Self-esteem is closely related to self-concept, and it can be defined as a positive or negative attitude towards a particular object, the self (Rosenberg, 1965). Therefore, self-esteem involves an evaluative component of self-concept. The difference between both concepts is disputed, with some authors differentiating the two terms (Watkins & Dhawan, 1989), while others supporting their narrow theoretical and empirical relationship (Shavelson et al., 1976). Distinguishing between both concepts is even more difficult when operationalizing the concepts into specific measuring instruments is our target (Romero, Luengo, & Otero-López, 1994), and sometimes self-esteem and self-concept terms are interchangeably used in the scales validated for their measurement.

There are indeed a large number of instruments available to measure either self-esteem or self-concept from very diverse nature: projective techniques, observational measures and, the most commonly used selfreport measures. Among the self-report scales, some of the most employed are: Janis and Field’s (1959), Self- Esteem Scale, Rosenberg’s Self-Esteem Scale (RSES; Rosenberg, 1965), the Self-Description Questionnaire I and later versions (Marsh, 1988, 1989, 1990), the Multidimensional Self Concept Scale (Bracken, 1992), the AF5 scale (Bustos, Oliver, & Galiana, 2015), and the State Self Esteem Scale (Bagozzi & Heatherton, 1994; Heatherton & Polivy 1991).

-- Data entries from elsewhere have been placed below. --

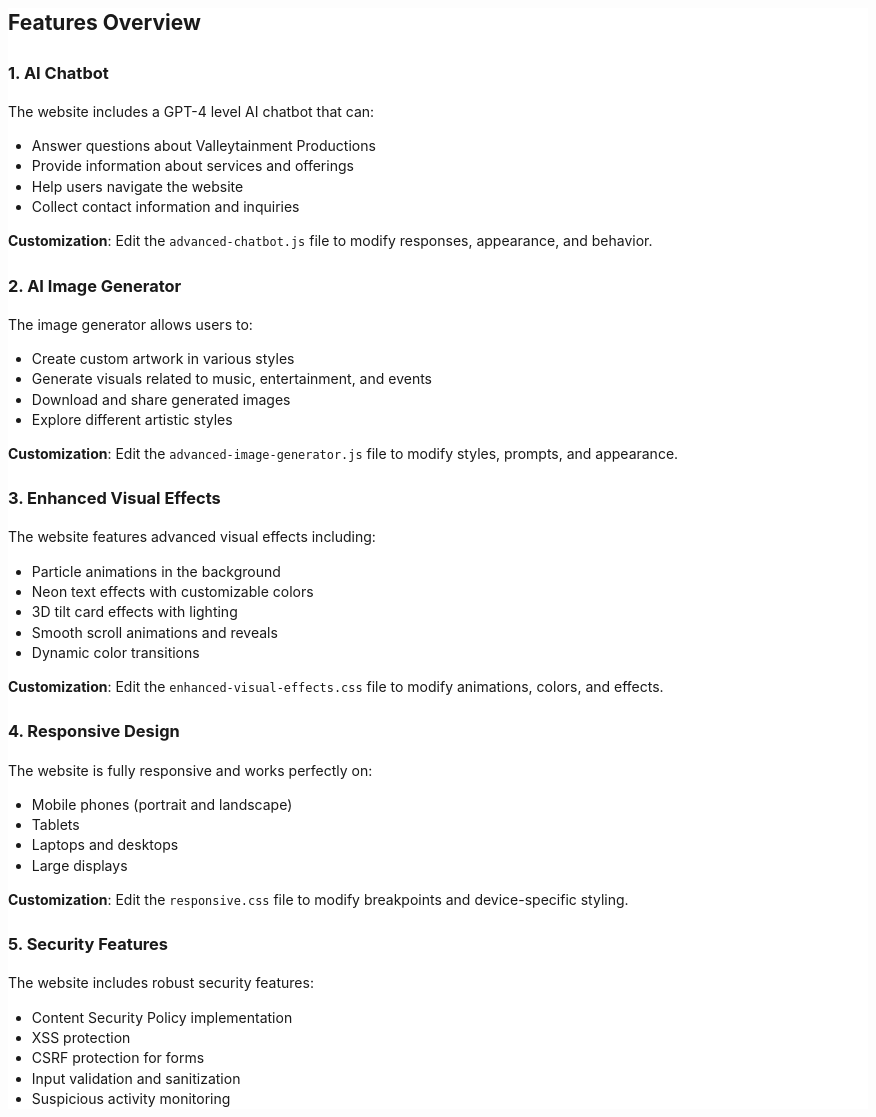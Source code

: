 ## Features Overview

### 1. AI Chatbot
The website includes a GPT-4 level AI chatbot that can:
- Answer questions about Valleytainment Productions
- Provide information about services and offerings
- Help users navigate the website
- Collect contact information and inquiries

**Customization**: Edit the `advanced-chatbot.js` file to modify responses, appearance, and behavior.

### 2. AI Image Generator
The image generator allows users to:
- Create custom artwork in various styles
- Generate visuals related to music, entertainment, and events
- Download and share generated images
- Explore different artistic styles

**Customization**: Edit the `advanced-image-generator.js` file to modify styles, prompts, and appearance.

### 3. Enhanced Visual Effects
The website features advanced visual effects including:
- Particle animations in the background
- Neon text effects with customizable colors
- 3D tilt card effects with lighting
- Smooth scroll animations and reveals
- Dynamic color transitions

**Customization**: Edit the `enhanced-visual-effects.css` file to modify animations, colors, and effects.

### 4. Responsive Design
The website is fully responsive and works perfectly on:
- Mobile phones (portrait and landscape)
- Tablets
- Laptops and desktops
- Large displays

**Customization**: Edit the `responsive.css` file to modify breakpoints and device-specific styling.

### 5. Security Features
The website includes robust security features:
- Content Security Policy implementation
- XSS protection
- CSRF protection for forms
- Input validation and sanitization
- Suspicious activity monitoring
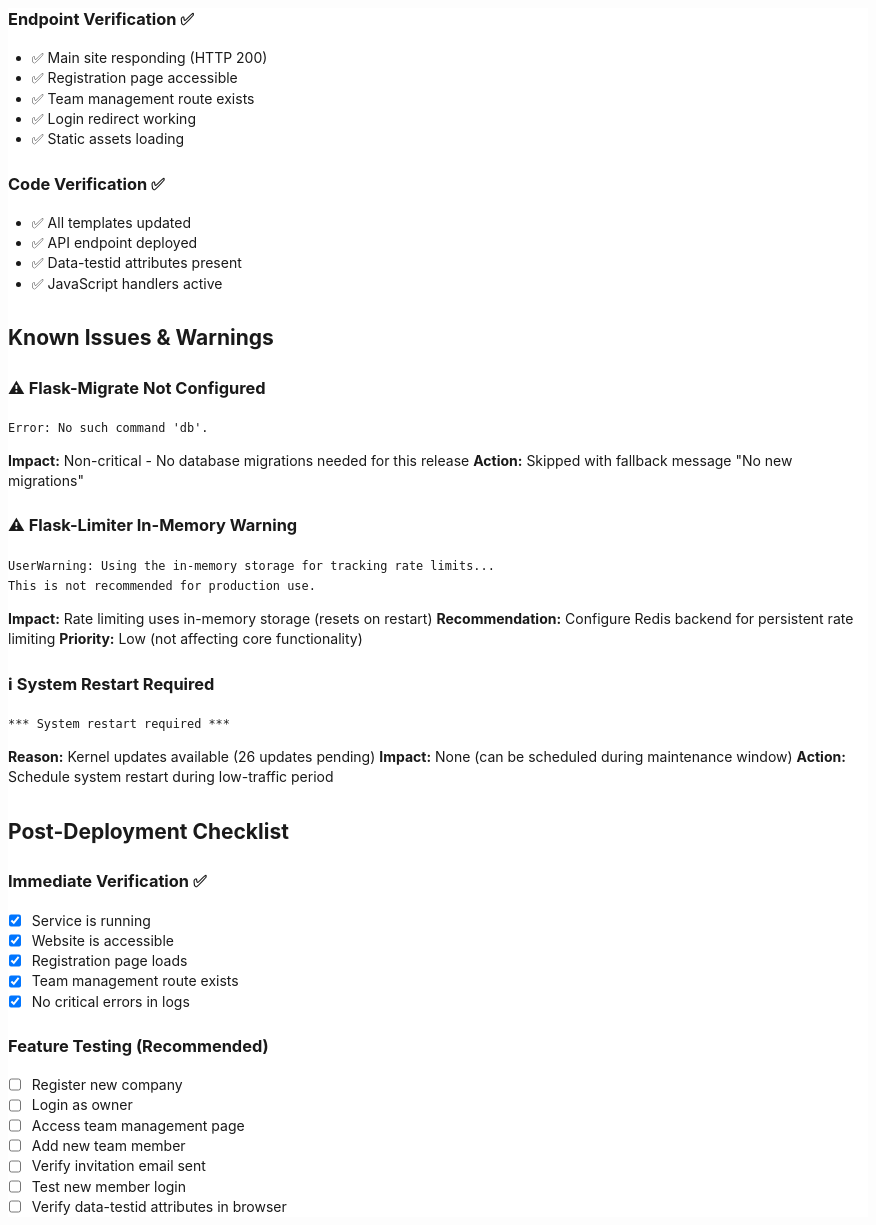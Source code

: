 ### Endpoint Verification ✅
- ✅ Main site responding (HTTP 200)
- ✅ Registration page accessible
- ✅ Team management route exists
- ✅ Login redirect working
- ✅ Static assets loading

### Code Verification ✅
- ✅ All templates updated
- ✅ API endpoint deployed
- ✅ Data-testid attributes present
- ✅ JavaScript handlers active

## Known Issues & Warnings

### ⚠️ Flask-Migrate Not Configured
```
Error: No such command 'db'.
```
**Impact:** Non-critical - No database migrations needed for this release
**Action:** Skipped with fallback message "No new migrations"

### ⚠️ Flask-Limiter In-Memory Warning
```
UserWarning: Using the in-memory storage for tracking rate limits...
This is not recommended for production use.
```
**Impact:** Rate limiting uses in-memory storage (resets on restart)
**Recommendation:** Configure Redis backend for persistent rate limiting
**Priority:** Low (not affecting core functionality)

### ℹ️ System Restart Required
```
*** System restart required ***
```
**Reason:** Kernel updates available (26 updates pending)
**Impact:** None (can be scheduled during maintenance window)
**Action:** Schedule system restart during low-traffic period

## Post-Deployment Checklist

### Immediate Verification ✅
- [x] Service is running
- [x] Website is accessible
- [x] Registration page loads
- [x] Team management route exists
- [x] No critical errors in logs

### Feature Testing (Recommended)
- [ ] Register new company
- [ ] Login as owner
- [ ] Access team management page
- [ ] Add new team member
- [ ] Verify invitation email sent
- [ ] Test new member login
- [ ] Verify data-testid attributes in browser
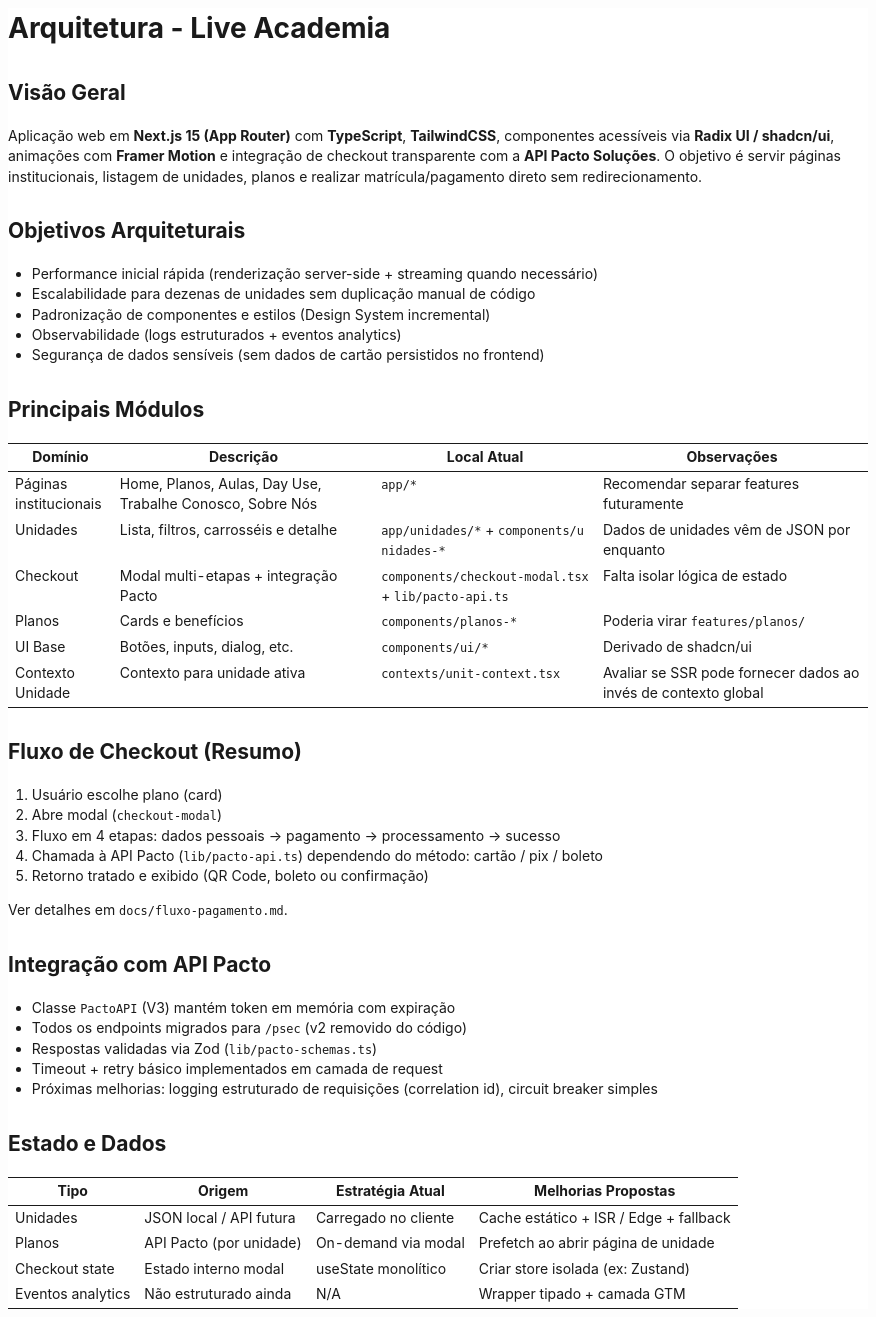 # Arquitetura - Live Academia

## Visão Geral
Aplicação web em **Next.js 15 (App Router)** com **TypeScript**, **TailwindCSS**, componentes acessíveis via **Radix UI / shadcn/ui**, animações com **Framer Motion** e integração de checkout transparente com a **API Pacto Soluções**. O objetivo é servir páginas institucionais, listagem de unidades, planos e realizar matrícula/pagamento direto sem redirecionamento.

## Objetivos Arquiteturais
- Performance inicial rápida (renderização server-side + streaming quando necessário)
- Escalabilidade para dezenas de unidades sem duplicação manual de código
- Padronização de componentes e estilos (Design System incremental)
- Observabilidade (logs estruturados + eventos analytics)
- Segurança de dados sensíveis (sem dados de cartão persistidos no frontend)

## Principais Módulos
| Domínio | Descrição | Local Atual | Observações |
|---------|-----------|-------------|-------------|
| Páginas institucionais | Home, Planos, Aulas, Day Use, Trabalhe Conosco, Sobre Nós | `app/*` | Recomendar separar features futuramente |
| Unidades | Lista, filtros, carrosséis e detalhe | `app/unidades/*` + `components/unidades-*` | Dados de unidades vêm de JSON por enquanto |
| Checkout | Modal multi-etapas + integração Pacto | `components/checkout-modal.tsx` + `lib/pacto-api.ts` | Falta isolar lógica de estado |
| Planos | Cards e benefícios | `components/planos-*` | Poderia virar `features/planos/` |
| UI Base | Botões, inputs, dialog, etc. | `components/ui/*` | Derivado de shadcn/ui |
| Contexto Unidade | Contexto para unidade ativa | `contexts/unit-context.tsx` | Avaliar se SSR pode fornecer dados ao invés de contexto global |

## Fluxo de Checkout (Resumo)
1. Usuário escolhe plano (card)
2. Abre modal (`checkout-modal`)
3. Fluxo em 4 etapas: dados pessoais → pagamento → processamento → sucesso
4. Chamada à API Pacto (`lib/pacto-api.ts`) dependendo do método: cartão / pix / boleto
5. Retorno tratado e exibido (QR Code, boleto ou confirmação)

Ver detalhes em `docs/fluxo-pagamento.md`.

## Integração com API Pacto
- Classe `PactoAPI` (V3) mantém token em memória com expiração
- Todos os endpoints migrados para `/psec` (v2 removido do código)
- Respostas validadas via Zod (`lib/pacto-schemas.ts`)
- Timeout + retry básico implementados em camada de request
- Próximas melhorias: logging estruturado de requisições (correlation id), circuit breaker simples

## Estado e Dados
| Tipo | Origem | Estratégia Atual | Melhorias Propostas |
|------|--------|------------------|---------------------|
| Unidades | JSON local / API futura | Carregado no cliente | Cache estático + ISR / Edge + fallback |
| Planos | API Pacto (por unidade) | On-demand via modal | Prefetch ao abrir página de unidade |
| Checkout state | Estado interno modal | useState monolítico | Criar store isolada (ex: Zustand) |
| Eventos analytics | Não estruturado ainda | N/A | Wrapper tipado + camada GTM |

Of those, Rosenberg's (1965) scale is clearly the most widely used self-report instrument for assessing global self-esteem (Marsh, 1996). The scale is thought to measure the self-acceptance aspect of self-esteem (Crandall, 1973). Originally developed as a Guttman scale scored dichotomously (Fleming & Courtney, 1984; Rosenberg, 1965), it has been used intensively as a Lykert-type scale, usually with four or five points. It consists of ten items, five positively worded and five negatively worded. A positively worded item is, for example "I feel good about myself", whereas a negatively worded item is, for example, "I certainly feel useless at times". Rosenberg developed this scale to measure a global self-esteem factor.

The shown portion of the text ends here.